# Exercise:
Only one stretch of the listing below is wanted. Give it again exactly, from the line with "statement is specific" through the line with "- **Fallback Logic:**".

# Dataset:
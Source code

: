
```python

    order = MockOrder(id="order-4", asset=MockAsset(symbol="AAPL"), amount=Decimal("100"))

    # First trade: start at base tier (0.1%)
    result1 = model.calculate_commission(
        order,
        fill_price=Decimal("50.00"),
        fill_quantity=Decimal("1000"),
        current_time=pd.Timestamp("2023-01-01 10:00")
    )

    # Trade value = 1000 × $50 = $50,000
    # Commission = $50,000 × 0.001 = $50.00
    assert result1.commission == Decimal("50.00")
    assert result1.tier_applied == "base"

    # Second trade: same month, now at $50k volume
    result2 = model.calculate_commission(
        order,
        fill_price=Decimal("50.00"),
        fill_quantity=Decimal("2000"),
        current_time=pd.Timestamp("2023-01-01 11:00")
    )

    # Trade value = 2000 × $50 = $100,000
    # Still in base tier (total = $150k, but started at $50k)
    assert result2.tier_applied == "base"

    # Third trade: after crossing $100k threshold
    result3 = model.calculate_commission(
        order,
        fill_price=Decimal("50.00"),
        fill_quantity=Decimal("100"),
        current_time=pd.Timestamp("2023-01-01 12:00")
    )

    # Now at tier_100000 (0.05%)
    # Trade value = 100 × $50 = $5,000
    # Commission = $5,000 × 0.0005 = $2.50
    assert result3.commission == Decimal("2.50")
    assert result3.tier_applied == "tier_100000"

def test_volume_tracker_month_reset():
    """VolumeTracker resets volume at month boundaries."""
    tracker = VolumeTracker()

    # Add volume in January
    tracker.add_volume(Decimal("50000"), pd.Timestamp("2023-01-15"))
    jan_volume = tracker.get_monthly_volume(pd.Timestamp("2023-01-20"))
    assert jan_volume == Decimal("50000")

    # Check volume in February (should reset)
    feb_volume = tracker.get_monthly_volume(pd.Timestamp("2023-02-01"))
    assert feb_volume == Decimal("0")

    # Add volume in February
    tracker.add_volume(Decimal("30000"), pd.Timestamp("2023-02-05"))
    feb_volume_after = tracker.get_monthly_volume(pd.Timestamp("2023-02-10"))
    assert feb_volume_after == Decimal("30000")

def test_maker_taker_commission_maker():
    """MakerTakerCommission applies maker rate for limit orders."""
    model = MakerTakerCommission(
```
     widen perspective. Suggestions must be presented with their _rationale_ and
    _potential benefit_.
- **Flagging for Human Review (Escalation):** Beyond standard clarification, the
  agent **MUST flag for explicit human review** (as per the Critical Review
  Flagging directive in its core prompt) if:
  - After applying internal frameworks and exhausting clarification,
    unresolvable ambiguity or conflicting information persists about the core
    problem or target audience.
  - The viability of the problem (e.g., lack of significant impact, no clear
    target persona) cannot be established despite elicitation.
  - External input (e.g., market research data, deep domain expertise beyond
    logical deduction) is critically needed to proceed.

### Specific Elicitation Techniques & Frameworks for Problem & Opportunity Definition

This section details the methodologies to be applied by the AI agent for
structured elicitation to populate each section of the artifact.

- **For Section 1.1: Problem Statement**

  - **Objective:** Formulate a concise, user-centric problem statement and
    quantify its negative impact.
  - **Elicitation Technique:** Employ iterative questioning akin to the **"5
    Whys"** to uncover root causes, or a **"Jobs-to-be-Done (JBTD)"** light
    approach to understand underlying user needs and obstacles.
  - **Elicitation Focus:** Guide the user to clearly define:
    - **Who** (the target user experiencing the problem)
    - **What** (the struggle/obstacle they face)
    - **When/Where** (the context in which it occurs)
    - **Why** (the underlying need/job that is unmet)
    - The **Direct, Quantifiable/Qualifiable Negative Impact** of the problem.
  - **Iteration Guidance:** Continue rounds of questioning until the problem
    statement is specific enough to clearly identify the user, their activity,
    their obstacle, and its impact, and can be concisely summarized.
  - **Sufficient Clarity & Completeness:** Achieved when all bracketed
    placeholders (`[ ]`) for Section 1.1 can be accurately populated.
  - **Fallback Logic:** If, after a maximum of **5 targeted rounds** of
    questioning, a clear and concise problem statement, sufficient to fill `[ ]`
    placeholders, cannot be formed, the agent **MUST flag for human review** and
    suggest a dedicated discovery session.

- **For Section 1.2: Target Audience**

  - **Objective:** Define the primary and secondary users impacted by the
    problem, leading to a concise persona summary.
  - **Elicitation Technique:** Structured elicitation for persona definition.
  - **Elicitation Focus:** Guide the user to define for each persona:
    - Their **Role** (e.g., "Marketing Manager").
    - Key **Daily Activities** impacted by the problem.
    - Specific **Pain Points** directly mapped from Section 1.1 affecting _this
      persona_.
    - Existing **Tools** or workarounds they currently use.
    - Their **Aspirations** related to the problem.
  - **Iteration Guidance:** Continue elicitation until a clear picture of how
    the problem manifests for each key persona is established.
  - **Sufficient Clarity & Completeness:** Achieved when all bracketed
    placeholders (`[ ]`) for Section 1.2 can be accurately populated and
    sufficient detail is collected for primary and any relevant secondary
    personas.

# Answer box:
    statement is specific enough to clearly identify the user, their activity,
    their obstacle, and its impact, and can be concisely summarized.
  - **Sufficient Clarity & Completeness:** Achieved when all bracketed
    placeholders (`[ ]`) for Section 1.1 can be accurately populated.
  - **Fallback Logic:** If, after a maximum of **5 targeted rounds** of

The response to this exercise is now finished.